**The problem**
Some lines below hold "Navigate". Pick them out and copy them.

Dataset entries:
● ● ● ● ● ● ●

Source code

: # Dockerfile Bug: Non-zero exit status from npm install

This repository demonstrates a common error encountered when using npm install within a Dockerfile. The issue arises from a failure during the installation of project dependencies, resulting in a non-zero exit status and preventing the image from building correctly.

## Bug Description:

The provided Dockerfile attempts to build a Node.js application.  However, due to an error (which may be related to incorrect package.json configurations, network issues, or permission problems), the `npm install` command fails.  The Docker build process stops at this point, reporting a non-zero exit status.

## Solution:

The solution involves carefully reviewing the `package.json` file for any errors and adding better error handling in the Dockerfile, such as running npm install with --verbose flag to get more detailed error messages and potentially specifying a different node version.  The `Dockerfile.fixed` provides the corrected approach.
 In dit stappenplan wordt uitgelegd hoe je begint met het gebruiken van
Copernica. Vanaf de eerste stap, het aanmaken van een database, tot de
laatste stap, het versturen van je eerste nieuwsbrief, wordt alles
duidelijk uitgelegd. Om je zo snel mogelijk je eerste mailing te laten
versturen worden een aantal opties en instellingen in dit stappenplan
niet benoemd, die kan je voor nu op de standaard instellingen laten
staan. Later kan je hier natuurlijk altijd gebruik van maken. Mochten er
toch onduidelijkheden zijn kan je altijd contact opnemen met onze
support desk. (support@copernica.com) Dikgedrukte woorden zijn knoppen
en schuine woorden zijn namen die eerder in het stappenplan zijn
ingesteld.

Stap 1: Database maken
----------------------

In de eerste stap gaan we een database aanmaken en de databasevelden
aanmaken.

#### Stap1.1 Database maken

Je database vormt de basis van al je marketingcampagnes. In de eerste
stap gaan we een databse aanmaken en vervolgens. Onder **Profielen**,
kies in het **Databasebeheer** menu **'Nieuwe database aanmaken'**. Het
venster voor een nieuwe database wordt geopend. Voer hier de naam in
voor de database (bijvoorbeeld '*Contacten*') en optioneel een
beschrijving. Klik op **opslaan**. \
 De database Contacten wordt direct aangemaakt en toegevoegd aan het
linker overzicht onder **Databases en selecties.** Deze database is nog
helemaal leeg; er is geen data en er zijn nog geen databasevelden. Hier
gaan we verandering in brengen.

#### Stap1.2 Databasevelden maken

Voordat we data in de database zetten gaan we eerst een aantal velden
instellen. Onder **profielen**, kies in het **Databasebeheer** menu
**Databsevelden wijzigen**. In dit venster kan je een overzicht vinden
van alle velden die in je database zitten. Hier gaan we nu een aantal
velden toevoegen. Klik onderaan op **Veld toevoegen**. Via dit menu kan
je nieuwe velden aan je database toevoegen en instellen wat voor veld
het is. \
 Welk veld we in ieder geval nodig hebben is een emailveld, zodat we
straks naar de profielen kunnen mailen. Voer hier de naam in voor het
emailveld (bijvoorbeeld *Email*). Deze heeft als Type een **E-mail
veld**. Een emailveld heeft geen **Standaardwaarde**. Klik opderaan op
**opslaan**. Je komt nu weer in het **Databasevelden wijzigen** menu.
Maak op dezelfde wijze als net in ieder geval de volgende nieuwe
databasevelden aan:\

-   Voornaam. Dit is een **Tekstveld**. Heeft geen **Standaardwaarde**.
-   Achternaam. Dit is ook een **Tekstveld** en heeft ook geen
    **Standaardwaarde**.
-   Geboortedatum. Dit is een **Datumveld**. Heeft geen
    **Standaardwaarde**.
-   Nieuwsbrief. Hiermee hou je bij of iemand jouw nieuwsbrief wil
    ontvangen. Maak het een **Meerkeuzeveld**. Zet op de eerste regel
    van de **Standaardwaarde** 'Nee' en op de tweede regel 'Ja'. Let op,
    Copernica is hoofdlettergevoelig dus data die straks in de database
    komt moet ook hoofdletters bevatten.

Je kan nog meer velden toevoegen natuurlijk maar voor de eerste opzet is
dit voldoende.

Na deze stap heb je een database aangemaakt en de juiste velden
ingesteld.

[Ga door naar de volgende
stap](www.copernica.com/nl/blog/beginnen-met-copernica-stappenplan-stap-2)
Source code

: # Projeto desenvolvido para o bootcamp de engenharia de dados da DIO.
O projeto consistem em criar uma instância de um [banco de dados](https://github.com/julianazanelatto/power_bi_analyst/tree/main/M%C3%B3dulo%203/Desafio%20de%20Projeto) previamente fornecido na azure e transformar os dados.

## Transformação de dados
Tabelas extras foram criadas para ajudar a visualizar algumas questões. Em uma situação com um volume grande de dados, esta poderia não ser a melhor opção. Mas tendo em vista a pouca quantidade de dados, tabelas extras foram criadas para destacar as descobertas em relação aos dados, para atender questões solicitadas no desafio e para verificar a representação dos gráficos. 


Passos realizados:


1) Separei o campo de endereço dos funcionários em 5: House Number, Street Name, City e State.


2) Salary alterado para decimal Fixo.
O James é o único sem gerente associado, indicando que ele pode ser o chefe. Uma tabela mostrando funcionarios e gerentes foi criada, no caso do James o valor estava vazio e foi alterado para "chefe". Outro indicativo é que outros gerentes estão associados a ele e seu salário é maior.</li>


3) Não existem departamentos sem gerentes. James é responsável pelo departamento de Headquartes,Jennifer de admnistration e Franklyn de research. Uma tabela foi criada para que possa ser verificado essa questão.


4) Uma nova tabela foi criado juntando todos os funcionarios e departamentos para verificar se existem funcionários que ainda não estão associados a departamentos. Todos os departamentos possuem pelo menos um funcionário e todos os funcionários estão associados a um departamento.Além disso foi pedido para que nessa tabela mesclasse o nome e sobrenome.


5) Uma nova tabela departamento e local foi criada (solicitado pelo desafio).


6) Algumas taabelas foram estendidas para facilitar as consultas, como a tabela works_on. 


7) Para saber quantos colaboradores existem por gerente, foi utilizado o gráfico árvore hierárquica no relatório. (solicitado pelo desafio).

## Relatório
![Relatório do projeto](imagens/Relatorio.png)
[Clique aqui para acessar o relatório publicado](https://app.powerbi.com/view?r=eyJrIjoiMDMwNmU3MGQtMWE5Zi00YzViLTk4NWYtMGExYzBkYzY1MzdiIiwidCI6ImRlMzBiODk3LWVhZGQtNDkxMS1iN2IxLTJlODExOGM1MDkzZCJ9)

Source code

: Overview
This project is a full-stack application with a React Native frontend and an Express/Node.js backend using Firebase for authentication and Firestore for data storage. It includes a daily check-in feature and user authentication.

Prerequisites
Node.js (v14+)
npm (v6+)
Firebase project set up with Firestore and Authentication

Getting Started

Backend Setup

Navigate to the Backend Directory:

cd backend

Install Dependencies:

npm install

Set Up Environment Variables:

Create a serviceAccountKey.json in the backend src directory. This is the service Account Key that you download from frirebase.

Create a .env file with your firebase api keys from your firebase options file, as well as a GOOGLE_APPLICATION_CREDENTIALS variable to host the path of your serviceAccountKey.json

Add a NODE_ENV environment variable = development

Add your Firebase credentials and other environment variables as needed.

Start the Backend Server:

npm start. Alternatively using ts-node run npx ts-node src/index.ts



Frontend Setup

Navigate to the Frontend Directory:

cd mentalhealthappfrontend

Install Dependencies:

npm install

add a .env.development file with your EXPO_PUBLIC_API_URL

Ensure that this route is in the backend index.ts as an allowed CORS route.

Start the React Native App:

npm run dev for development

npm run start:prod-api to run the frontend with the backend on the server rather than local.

● ● ● ● ● ● ●

**Response box**
Navigate to the Backend Directory:
Navigate to the Frontend Directory:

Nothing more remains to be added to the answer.